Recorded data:
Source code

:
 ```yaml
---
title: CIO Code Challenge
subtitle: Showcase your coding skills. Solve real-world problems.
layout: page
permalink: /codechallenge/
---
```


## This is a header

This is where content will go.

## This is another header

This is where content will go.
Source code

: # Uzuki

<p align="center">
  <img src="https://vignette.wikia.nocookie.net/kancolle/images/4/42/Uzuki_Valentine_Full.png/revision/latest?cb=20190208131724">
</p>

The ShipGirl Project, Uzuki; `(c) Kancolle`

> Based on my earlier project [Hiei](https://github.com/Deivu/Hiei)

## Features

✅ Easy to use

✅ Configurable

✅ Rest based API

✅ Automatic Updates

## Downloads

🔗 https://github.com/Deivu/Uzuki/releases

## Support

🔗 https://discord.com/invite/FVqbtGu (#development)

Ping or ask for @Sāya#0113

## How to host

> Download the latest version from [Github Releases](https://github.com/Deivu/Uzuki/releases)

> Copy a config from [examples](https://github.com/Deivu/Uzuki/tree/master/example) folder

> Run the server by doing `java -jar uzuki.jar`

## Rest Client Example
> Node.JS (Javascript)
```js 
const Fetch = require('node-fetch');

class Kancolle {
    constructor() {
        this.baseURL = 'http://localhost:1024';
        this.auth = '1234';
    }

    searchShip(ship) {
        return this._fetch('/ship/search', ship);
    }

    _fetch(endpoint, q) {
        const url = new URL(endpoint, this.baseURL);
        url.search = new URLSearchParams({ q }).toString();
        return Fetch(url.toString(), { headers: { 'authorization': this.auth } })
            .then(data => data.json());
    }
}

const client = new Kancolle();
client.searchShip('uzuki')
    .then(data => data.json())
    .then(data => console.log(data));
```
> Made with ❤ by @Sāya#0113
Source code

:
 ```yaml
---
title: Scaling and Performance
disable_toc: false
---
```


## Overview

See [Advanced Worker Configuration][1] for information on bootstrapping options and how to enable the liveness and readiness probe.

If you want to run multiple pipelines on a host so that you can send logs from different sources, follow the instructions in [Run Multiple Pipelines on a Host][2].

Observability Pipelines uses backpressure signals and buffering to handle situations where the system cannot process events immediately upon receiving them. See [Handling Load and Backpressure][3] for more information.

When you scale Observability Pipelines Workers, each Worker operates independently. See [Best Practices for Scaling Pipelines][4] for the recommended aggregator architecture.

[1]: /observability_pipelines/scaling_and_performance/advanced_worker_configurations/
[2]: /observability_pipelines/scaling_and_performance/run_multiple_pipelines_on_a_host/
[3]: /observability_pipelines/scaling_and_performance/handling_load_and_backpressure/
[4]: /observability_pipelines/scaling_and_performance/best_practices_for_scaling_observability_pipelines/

Problem statement
Your answer must be a single number, the count of lines in the data that hold the string "releases".

Answer space
2